*** Opening Supplied material ***
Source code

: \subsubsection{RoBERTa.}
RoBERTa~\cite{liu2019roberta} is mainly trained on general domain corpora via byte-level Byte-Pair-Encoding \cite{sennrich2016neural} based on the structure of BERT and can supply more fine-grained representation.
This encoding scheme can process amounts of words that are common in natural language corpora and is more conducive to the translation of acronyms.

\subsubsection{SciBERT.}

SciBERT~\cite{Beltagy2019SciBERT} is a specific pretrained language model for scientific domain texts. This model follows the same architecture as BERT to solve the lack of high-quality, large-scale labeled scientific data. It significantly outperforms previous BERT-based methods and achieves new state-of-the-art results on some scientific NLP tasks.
*** Closing Supplied material ***
Copy every line above exactly.

● The answer:
Source code

: \subsubsection{RoBERTa.}
RoBERTa~\cite{liu2019roberta} is mainly trained on general domain corpora via byte-level Byte-Pair-Encoding \cite{sennrich2016neural} based on the structure of BERT and can supply more fine-grained representation.
This encoding scheme can process amounts of words that are common in natural language corpora and is more conducive to the translation of acronyms.

\subsubsection{SciBERT.}

SciBERT~\cite{Beltagy2019SciBERT} is a specific pretrained language model for scientific domain texts. This model follows the same architecture as BERT to solve the lack of high-quality, large-scale labeled scientific data. It significantly outperforms previous BERT-based methods and achieves new state-of-the-art results on some scientific NLP tasks.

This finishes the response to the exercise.